Firstly this week I would like to thank all those generous readers who sent offers of recipes for cooking duck; most thoughtful and interesting to know you are such a pragmatic lot. We did eat some wood ducks here a few years ago; some hunters delivered two braces of ducks, dressed, to the kitchen door. I was both surprised and thrilled, it solved the problem of what we would have for dinner. Should they arrive at your kitchen door, rub them with some olive oil and salt and pop them in a heavy based casserole dish (the ducks, not the hunters). I squeezed some fresh orange juice over them, added the zest as well, why waste it, tossed in some fresh thyme and sage and poured over a good slug of brandy. Grind the pepper mill over the top, drop in a good wedge of butter and cook in a slow-ish oven. They were simply delicious; even so, the Campbells are safe for now. I don’t have a pot large enough for them.
In exciting news from the Old Garden, we have water lillies flowering in the lily pond. I can’t tell you how pleased I am, Mother and I transplanted these lillies on the hottest of days and wondered if we were mad and if they would survive? Well they have survived and thrived and now cover over half of the pond and have a grand total of three flowers, one at a rather jaunty angle I must add. I fear it has been trammelled by the free- floating solar bubbler, which bubbles infrequently when you consider how much solar it has. Mr. Moble calls it a dribbler, he thinks it should be like Old Faithful considering our lack of cloudy days. The water iris we shifted at the same time are also looking happy, as are the native sedges. All in all, whilst not exactly Monet-esque, the pond is looking very happy and most pleasing to this old pond digger’s eyes.

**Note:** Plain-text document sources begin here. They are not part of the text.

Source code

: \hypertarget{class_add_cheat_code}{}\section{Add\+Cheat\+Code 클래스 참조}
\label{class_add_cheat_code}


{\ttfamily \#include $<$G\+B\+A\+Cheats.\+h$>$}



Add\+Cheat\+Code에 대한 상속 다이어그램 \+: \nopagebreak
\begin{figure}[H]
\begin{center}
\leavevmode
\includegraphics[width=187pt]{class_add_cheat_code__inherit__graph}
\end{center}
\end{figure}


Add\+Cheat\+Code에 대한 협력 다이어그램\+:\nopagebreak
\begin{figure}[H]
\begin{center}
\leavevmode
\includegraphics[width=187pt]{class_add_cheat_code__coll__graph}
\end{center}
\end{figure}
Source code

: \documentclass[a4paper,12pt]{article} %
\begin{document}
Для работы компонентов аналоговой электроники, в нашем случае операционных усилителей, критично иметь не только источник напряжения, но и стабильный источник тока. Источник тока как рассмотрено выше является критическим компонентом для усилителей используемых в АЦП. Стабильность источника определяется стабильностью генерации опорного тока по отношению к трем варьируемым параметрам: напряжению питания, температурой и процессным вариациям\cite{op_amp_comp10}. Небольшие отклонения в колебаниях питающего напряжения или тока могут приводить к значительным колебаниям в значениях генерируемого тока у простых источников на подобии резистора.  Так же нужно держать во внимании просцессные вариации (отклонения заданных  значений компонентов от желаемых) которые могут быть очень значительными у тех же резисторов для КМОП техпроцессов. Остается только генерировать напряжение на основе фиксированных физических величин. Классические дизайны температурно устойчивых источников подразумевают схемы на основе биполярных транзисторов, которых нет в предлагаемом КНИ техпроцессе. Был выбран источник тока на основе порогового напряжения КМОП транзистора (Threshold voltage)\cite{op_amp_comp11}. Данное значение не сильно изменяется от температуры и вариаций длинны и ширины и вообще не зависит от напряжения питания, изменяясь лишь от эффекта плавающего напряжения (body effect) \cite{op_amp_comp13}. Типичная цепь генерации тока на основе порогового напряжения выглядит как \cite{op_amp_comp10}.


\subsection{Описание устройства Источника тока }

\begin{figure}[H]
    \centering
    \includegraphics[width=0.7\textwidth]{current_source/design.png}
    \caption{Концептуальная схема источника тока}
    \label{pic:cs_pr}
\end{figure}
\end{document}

My mother-in-law sent me home with two jacarandas recently, seedlings from her Toowoomba garden. It seemed only proper they should be planted in her garden here, where sadly three big old jacarandas have died over the last ten years. Well, two have died, one is struggling on with a single green shoot. So, in they have went this week, not too far away from where their forebears grew and thus far, they look quite happy. Possibly eight inches high, they have some way to go: old men plant trees in whose shade they know they will never sit. Women too it seems, though I hope to sit in the shade of these little trees one day.
There are sunflowers waving happily in the garden this morning. No doubt they have been there for a while but suddenly they are flowering, so I noticed them through the kitchen window. Possibly eight feet tall, they are the bright yellow variety, flowering on multi-stems. Perhaps not the most flamboyant of the species, they are cheerful all the same; the Beeman’s wife gave me the seeds when they delivered the hive and she told me the bees would love them. They certainly do, the flowers are thrumming with bees and can you imagine anything more delicious than sunflower honey? Spinning gold from gold.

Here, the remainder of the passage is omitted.